Les monuments, fussent-ils situés sur la voie publique, s’ils sont protégés par le droit d’auteur, ne peuvent pas être « reproduits au public » (en réalité: reproduits puis communiqués au public).

En d’autres termes, si vous prenez une photo d’un monument situé sur la voie publique et que vous la publiez d’une quelconque façon, que ce soit sur votre blog, sur Facebook, sur Twitter, dans un journal papier, une revue…, sans l’autorisation préalable des ayants droit qui sont les titulaires de la propriété intellectuelle sur ce monument, vous vous exposez à des poursuites judiciaires.

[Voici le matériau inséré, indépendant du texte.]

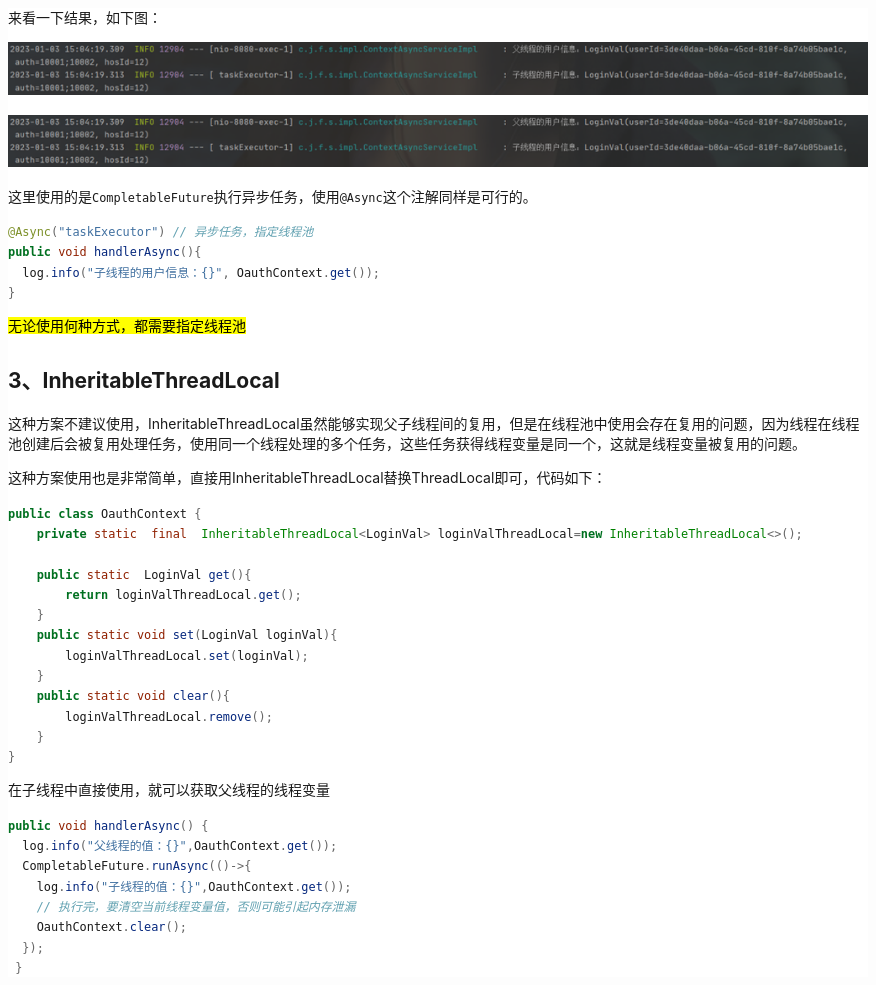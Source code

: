 来看一下结果，如下图：

![](../../../assets/images/2023/springboot/taskdecorator.jpg)

![](/assets/images/2023/springboot/taskdecorator.jpg)

这里使用的是`CompletableFuture`执行异步任务，使用`@Async`这个注解同样是可行的。

```java
@Async("taskExecutor") // 异步任务，指定线程池
public void handlerAsync(){
  log.info("子线程的用户信息：{}", OauthContext.get());
}
```

<mark>无论使用何种方式，都需要指定线程池</mark>

## 3、InheritableThreadLocal

这种方案不建议使用，InheritableThreadLocal虽然能够实现父子线程间的复用，但是在线程池中使用会存在复用的问题，因为线程在线程池创建后会被复用处理任务，使用同一个线程处理的多个任务，这些任务获得线程变量是同一个，这就是线程变量被复用的问题。

这种方案使用也是非常简单，直接用InheritableThreadLocal替换ThreadLocal即可，代码如下：

```java
public class OauthContext {
    private static  final  InheritableThreadLocal<LoginVal> loginValThreadLocal=new InheritableThreadLocal<>();

    public static  LoginVal get(){
        return loginValThreadLocal.get();
    }
    public static void set(LoginVal loginVal){
        loginValThreadLocal.set(loginVal);
    }
    public static void clear(){
        loginValThreadLocal.remove();
    }
}
```

在子线程中直接使用，就可以获取父线程的线程变量

```java
public void handlerAsync() {
  log.info("父线程的值：{}",OauthContext.get());
  CompletableFuture.runAsync(()->{
    log.info("子线程的值：{}",OauthContext.get());
    // 执行完，要清空当前线程变量值，否则可能引起内存泄漏
    OauthContext.clear();
  }); 
 }
```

La distinction faite par Julie Almau Gonzalez, directrice adjointe de l’Atomium, entre les utilisations publiques « privées » et les utilisations publiques « commerciales » (dont les propos ont été relayés par le site du journal Le Soir: « Les personnes privées ont le droit de prendre des photos de l’Atomium, de les mettre sur les réseaux sociaux, etc. En revanche, le droit d’auteur s’applique lorsque les photos sont utilisées à des fins commerciales ») reste propre à l’Atomium et sans indication ou confirmation en ce sens des ayants droit sur les autres monuments, vous ne pouvez a priori, même à des fins non commerciales, publier sur Facebook ou tout autre moyen « public » des photographies de monuments encore protégés par le droit d’auteur, dès lors que, finalité commerciale ou non, il s’agirait néanmoins d’une communication au public (qui fait partie des prérogatives exclusives de l’auteur).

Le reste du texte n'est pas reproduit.